→ **Aim of the task**:
Every entry must be given again exactly. Include no pictures.

→ **Input data**:
-.-.-
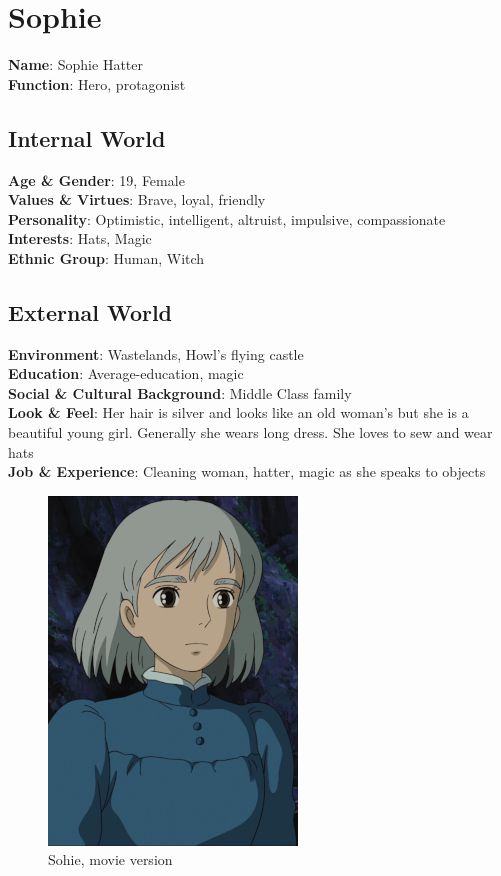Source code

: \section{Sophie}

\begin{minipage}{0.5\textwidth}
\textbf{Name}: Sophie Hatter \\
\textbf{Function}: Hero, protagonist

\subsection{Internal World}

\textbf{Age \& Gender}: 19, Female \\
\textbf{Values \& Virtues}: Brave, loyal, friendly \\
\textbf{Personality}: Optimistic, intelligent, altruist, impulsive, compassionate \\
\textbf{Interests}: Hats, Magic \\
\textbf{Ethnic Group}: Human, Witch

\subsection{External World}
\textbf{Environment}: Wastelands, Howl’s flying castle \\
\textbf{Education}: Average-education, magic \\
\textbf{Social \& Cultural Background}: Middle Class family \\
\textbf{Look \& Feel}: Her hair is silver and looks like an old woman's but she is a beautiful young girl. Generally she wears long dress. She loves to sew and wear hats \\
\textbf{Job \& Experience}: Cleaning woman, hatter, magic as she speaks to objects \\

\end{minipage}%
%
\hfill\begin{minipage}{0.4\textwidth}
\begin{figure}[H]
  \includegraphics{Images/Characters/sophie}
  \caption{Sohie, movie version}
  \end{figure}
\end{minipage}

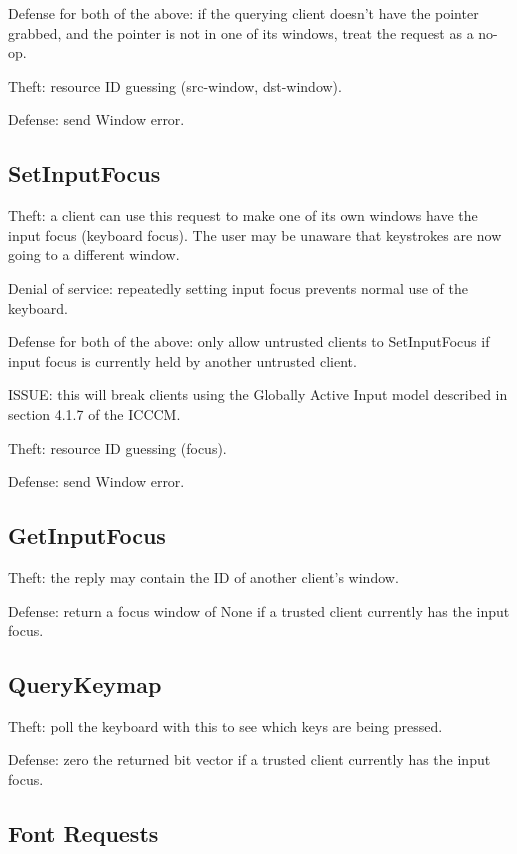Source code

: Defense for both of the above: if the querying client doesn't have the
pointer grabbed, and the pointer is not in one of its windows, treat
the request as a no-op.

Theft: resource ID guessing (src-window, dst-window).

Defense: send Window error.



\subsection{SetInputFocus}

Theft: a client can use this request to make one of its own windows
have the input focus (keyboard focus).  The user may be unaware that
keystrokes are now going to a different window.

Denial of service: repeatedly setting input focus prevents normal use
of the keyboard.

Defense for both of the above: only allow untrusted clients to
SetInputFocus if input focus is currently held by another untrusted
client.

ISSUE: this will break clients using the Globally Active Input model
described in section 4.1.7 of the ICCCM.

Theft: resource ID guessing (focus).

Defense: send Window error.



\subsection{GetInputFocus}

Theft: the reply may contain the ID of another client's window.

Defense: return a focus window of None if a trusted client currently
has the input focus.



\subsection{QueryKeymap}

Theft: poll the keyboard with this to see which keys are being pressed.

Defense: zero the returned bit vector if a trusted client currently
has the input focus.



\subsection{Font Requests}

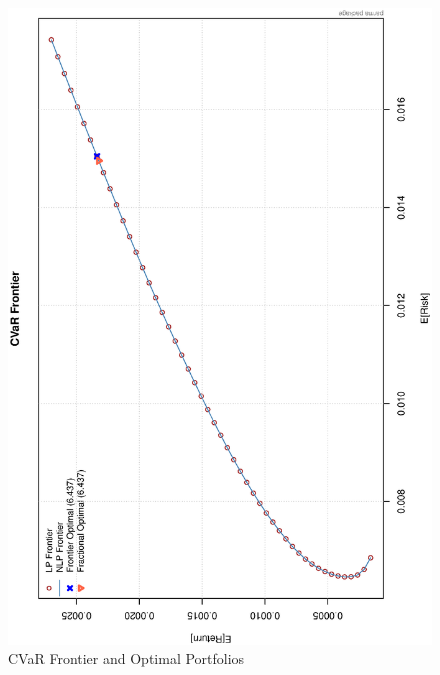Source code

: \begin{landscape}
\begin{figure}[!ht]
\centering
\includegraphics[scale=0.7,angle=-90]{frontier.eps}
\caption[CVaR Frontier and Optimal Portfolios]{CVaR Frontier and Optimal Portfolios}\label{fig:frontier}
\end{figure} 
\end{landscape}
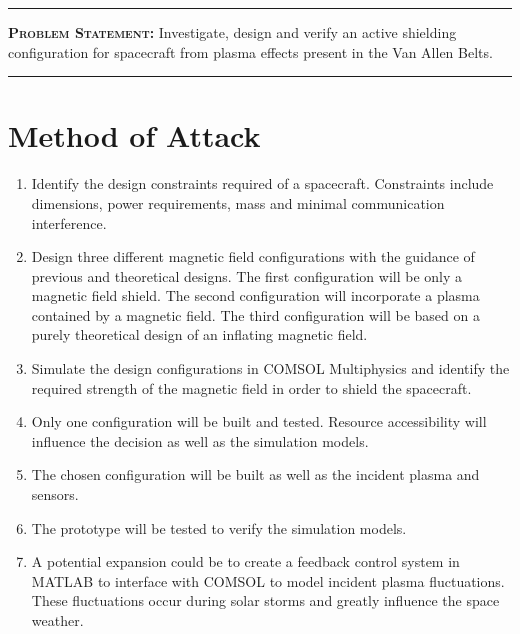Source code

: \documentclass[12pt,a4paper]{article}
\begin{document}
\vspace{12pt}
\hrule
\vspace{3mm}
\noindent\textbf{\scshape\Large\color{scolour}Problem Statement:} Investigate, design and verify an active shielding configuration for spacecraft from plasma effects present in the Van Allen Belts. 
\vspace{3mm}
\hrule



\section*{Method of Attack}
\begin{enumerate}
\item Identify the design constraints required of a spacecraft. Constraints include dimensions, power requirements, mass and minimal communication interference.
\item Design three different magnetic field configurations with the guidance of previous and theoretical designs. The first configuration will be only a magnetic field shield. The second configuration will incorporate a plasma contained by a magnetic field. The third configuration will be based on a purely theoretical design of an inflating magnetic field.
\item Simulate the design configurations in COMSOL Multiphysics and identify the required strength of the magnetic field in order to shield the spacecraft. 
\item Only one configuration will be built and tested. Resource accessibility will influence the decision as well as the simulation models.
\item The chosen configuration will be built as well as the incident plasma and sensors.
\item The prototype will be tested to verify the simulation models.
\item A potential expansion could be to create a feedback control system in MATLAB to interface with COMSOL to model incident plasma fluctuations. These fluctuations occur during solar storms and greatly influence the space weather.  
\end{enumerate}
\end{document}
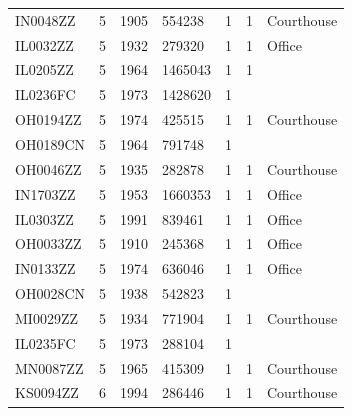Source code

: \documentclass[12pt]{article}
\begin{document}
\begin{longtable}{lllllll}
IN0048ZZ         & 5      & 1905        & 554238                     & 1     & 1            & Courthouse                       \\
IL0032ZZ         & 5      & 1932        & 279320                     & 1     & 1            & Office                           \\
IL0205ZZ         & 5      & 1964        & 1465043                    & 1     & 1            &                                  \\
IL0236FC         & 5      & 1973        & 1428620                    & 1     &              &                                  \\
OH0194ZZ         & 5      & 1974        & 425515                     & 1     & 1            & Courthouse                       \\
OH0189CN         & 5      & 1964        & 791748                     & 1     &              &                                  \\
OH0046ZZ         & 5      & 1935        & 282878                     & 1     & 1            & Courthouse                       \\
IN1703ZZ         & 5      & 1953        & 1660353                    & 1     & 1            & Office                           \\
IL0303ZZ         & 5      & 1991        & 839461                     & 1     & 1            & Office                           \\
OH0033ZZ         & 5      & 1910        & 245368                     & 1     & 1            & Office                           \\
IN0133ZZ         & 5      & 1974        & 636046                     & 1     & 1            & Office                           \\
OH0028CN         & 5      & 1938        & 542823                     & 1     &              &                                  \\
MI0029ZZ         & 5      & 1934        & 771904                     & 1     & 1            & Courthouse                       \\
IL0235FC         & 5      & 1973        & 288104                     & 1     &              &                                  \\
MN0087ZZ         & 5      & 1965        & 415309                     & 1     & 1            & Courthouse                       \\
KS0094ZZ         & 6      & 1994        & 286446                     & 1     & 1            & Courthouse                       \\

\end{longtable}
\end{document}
-.-.-
→ **Solved problem**:
Source code

: \section{Sophie}

\begin{minipage}{0.5\textwidth}
\textbf{Name}: Sophie Hatter \\
\textbf{Function}: Hero, protagonist

\subsection{Internal World}

\textbf{Age \& Gender}: 19, Female \\
\textbf{Values \& Virtues}: Brave, loyal, friendly \\
\textbf{Personality}: Optimistic, intelligent, altruist, impulsive, compassionate \\
\textbf{Interests}: Hats, Magic \\
\textbf{Ethnic Group}: Human, Witch

\subsection{External World}
\textbf{Environment}: Wastelands, Howl’s flying castle \\
\textbf{Education}: Average-education, magic \\
\textbf{Social \& Cultural Background}: Middle Class family \\
\textbf{Look \& Feel}: Her hair is silver and looks like an old woman's but she is a beautiful young girl. Generally she wears long dress. She loves to sew and wear hats \\
\textbf{Job \& Experience}: Cleaning woman, hatter, magic as she speaks to objects \\

\end{minipage}%
%
\hfill\begin{minipage}{0.4\textwidth}
\begin{figure}[H]
  \includegraphics{Images/Characters/sophie}
  \caption{Sohie, movie version}
  \end{figure}
\end{minipage}

Source code

: Defense for both of the above: if the querying client doesn't have the
pointer grabbed, and the pointer is not in one of its windows, treat
the request as a no-op.

Theft: resource ID guessing (src-window, dst-window).

Defense: send Window error.



\subsection{SetInputFocus}

Theft: a client can use this request to make one of its own windows
have the input focus (keyboard focus).  The user may be unaware that
keystrokes are now going to a different window.

Denial of service: repeatedly setting input focus prevents normal use
of the keyboard.

Defense for both of the above: only allow untrusted clients to
SetInputFocus if input focus is currently held by another untrusted
client.

ISSUE: this will break clients using the Globally Active Input model
described in section 4.1.7 of the ICCCM.

Theft: resource ID guessing (focus).

Defense: send Window error.



\subsection{GetInputFocus}

Theft: the reply may contain the ID of another client's window.

Defense: return a focus window of None if a trusted client currently
has the input focus.



\subsection{QueryKeymap}

Theft: poll the keyboard with this to see which keys are being pressed.

Defense: zero the returned bit vector if a trusted client currently
has the input focus.



\subsection{Font Requests}

Source code

: \begin{landscape}
\begin{figure}[!ht]
\centering
\includegraphics[scale=0.7,angle=-90]{frontier.eps}
\caption[CVaR Frontier and Optimal Portfolios]{CVaR Frontier and Optimal Portfolios}\label{fig:frontier}
\end{figure} 
\end{landscape}
Source code

: \documentclass[12pt,a4paper]{article}
\begin{document}
\vspace{12pt}
\hrule
\vspace{3mm}
\noindent\textbf{\scshape\Large\color{scolour}Problem Statement:} Investigate, design and verify an active shielding configuration for spacecraft from plasma effects present in the Van Allen Belts. 
\vspace{3mm}
\hrule



\section*{Method of Attack}
\begin{enumerate}
\item Identify the design constraints required of a spacecraft. Constraints include dimensions, power requirements, mass and minimal communication interference.
\item Design three different magnetic field configurations with the guidance of previous and theoretical designs. The first configuration will be only a magnetic field shield. The second configuration will incorporate a plasma contained by a magnetic field. The third configuration will be based on a purely theoretical design of an inflating magnetic field.
\item Simulate the design configurations in COMSOL Multiphysics and identify the required strength of the magnetic field in order to shield the spacecraft. 
\item Only one configuration will be built and tested. Resource accessibility will influence the decision as well as the simulation models.
\item The chosen configuration will be built as well as the incident plasma and sensors.
\item The prototype will be tested to verify the simulation models.
\item A potential expansion could be to create a feedback control system in MATLAB to interface with COMSOL to model incident plasma fluctuations. These fluctuations occur during solar storms and greatly influence the space weather.  
\end{enumerate}
\end{document}
Source code

: \documentclass[12pt]{article}
\begin{document}
\begin{longtable}{lllllll}
IN0048ZZ         & 5      & 1905        & 554238                     & 1     & 1            & Courthouse                       \\
IL0032ZZ         & 5      & 1932        & 279320                     & 1     & 1            & Office                           \\
IL0205ZZ         & 5      & 1964        & 1465043                    & 1     & 1            &                                  \\
IL0236FC         & 5      & 1973        & 1428620                    & 1     &              &                                  \\
OH0194ZZ         & 5      & 1974        & 425515                     & 1     & 1            & Courthouse                       \\
OH0189CN         & 5      & 1964        & 791748                     & 1     &              &                                  \\
OH0046ZZ         & 5      & 1935        & 282878                     & 1     & 1            & Courthouse                       \\
IN1703ZZ         & 5      & 1953        & 1660353                    & 1     & 1            & Office                           \\
IL0303ZZ         & 5      & 1991        & 839461                     & 1     & 1            & Office                           \\
OH0033ZZ         & 5      & 1910        & 245368                     & 1     & 1            & Office                           \\
IN0133ZZ         & 5      & 1974        & 636046                     & 1     & 1            & Office                           \\
OH0028CN         & 5      & 1938        & 542823                     & 1     &              &                                  \\
MI0029ZZ         & 5      & 1934        & 771904                     & 1     & 1            & Courthouse                       \\
IL0235FC         & 5      & 1973        & 288104                     & 1     &              &                                  \\
MN0087ZZ         & 5      & 1965        & 415309                     & 1     & 1            & Courthouse                       \\
KS0094ZZ         & 6      & 1994        & 286446                     & 1     & 1            & Courthouse                       \\

\end{longtable}
\end{document}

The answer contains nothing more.